::: PROVIDED RECORDS

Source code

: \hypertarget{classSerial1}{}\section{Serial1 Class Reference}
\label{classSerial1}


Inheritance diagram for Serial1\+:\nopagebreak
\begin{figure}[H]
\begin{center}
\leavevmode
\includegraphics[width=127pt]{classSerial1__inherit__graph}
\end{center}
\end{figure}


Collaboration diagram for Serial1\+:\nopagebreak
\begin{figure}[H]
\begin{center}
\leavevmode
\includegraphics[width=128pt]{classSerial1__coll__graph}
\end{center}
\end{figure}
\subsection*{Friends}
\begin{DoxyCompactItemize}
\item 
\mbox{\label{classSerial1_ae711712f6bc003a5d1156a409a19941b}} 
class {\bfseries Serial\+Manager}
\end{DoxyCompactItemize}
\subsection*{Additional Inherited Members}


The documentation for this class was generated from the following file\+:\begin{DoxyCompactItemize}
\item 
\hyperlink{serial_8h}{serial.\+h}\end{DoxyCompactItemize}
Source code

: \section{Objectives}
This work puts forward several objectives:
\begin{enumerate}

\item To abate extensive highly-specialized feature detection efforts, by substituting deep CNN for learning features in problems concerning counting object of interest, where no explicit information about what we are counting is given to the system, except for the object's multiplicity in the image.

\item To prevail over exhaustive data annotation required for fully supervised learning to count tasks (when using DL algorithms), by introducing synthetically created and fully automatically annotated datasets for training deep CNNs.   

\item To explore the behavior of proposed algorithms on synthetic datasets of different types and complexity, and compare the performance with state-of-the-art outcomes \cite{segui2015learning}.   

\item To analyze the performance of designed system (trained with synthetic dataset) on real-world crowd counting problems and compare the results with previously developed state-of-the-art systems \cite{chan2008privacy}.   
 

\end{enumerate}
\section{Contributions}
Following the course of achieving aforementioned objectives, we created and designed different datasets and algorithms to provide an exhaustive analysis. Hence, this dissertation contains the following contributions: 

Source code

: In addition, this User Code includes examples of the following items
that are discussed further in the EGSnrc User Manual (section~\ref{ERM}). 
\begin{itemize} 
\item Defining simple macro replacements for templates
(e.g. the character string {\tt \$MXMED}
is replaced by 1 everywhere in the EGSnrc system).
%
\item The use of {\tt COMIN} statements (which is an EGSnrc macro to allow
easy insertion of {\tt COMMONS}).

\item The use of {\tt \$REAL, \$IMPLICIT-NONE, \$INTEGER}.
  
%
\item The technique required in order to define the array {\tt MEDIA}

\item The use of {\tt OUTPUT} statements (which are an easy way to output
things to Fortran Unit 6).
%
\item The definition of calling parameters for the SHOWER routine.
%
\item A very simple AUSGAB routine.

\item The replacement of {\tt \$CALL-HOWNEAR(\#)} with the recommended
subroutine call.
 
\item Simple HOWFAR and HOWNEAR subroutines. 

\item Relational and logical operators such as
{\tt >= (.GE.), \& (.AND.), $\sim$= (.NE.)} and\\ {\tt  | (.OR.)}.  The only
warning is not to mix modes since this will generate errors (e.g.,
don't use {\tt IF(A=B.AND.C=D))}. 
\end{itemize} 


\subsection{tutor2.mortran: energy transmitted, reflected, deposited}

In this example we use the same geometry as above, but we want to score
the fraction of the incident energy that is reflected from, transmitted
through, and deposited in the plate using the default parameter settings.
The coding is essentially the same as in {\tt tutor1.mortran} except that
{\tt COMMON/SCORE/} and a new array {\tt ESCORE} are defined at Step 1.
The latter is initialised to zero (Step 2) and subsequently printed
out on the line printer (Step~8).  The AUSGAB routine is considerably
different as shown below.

::::::

### TASK INSTRUCTIONS
Each line in the listing above that includes "includegraphics" is to be copied.

### REPLY
\includegraphics[width=127pt]{classSerial1__inherit__graph}
\includegraphics[width=128pt]{classSerial1__coll__graph}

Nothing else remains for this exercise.